What the task requires - Give the number of lines in the data that contain the word "System"; no other text is needed.

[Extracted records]
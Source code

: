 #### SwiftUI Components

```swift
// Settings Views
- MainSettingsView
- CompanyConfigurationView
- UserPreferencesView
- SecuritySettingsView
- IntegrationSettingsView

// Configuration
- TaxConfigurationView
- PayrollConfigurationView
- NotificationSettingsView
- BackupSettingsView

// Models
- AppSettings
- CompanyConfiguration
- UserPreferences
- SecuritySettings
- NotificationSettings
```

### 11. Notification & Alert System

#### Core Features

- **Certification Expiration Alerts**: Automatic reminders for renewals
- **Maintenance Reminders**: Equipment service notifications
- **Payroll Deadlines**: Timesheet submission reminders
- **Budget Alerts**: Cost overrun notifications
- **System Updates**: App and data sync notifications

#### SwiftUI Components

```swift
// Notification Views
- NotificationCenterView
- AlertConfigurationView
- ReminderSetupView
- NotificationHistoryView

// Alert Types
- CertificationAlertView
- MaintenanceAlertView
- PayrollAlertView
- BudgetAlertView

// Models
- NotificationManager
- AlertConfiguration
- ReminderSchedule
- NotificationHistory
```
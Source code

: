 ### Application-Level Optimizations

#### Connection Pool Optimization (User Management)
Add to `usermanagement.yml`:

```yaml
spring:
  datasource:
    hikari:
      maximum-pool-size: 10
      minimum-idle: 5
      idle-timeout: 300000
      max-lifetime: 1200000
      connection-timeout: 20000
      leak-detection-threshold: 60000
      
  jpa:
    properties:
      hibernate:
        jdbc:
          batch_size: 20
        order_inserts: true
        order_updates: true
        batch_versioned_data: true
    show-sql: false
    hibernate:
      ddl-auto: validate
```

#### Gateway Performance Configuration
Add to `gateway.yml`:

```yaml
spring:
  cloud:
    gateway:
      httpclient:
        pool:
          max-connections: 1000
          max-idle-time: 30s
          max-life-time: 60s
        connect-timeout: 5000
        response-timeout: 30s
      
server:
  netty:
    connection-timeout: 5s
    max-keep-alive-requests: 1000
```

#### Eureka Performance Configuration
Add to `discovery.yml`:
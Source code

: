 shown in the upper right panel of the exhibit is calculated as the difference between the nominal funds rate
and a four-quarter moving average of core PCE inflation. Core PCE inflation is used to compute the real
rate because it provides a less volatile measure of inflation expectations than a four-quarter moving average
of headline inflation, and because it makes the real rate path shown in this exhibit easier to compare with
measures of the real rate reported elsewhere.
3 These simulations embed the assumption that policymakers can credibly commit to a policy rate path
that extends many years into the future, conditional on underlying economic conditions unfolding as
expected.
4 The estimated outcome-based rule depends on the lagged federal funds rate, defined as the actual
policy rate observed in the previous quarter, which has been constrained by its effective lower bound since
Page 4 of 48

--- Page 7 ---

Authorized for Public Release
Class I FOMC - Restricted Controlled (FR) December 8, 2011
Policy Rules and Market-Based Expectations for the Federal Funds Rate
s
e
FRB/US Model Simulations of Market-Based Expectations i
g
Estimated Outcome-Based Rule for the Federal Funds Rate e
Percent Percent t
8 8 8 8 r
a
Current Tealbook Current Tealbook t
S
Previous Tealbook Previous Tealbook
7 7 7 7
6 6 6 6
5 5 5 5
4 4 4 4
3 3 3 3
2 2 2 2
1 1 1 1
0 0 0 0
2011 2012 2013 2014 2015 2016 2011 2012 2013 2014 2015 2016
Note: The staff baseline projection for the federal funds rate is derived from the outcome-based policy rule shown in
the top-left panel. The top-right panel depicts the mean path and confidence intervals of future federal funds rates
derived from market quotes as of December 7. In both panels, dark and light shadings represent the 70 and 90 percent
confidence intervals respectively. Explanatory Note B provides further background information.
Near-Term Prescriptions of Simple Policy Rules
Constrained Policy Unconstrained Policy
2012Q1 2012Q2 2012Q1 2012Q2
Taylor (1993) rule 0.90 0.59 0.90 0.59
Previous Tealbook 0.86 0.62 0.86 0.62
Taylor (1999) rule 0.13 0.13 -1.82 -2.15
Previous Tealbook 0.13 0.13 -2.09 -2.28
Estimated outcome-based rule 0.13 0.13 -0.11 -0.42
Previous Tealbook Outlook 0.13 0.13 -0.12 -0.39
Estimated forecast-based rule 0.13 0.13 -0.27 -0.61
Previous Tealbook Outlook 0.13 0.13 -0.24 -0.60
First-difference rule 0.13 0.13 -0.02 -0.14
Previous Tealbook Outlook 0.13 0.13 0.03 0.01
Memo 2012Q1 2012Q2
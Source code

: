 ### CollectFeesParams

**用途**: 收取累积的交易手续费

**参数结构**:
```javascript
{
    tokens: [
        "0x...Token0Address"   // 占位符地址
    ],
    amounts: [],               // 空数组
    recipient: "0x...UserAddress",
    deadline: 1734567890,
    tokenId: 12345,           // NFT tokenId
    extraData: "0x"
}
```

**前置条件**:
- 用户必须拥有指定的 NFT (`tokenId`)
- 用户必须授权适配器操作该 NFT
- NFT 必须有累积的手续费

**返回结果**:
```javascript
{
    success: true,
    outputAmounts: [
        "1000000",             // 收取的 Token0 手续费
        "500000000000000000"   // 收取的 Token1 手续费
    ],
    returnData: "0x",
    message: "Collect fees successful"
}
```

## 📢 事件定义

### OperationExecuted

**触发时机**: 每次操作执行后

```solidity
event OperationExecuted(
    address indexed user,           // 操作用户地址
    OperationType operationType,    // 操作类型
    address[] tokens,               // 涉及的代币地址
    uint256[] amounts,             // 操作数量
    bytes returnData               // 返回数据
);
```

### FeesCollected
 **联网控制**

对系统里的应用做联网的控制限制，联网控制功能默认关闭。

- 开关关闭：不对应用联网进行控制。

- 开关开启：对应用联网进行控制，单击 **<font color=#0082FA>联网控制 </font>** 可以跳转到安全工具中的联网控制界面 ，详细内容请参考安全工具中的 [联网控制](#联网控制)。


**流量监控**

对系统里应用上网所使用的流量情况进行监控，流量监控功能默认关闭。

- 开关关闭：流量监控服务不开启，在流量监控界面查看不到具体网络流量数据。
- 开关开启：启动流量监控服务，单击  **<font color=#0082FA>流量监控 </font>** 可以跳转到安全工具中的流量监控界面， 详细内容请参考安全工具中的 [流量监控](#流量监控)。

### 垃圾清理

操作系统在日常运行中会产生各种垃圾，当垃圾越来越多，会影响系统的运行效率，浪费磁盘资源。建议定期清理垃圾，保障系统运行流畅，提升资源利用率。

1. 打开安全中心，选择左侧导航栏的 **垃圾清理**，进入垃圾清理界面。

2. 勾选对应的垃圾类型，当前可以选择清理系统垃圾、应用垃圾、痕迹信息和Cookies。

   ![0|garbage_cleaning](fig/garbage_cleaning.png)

Response to this task - 2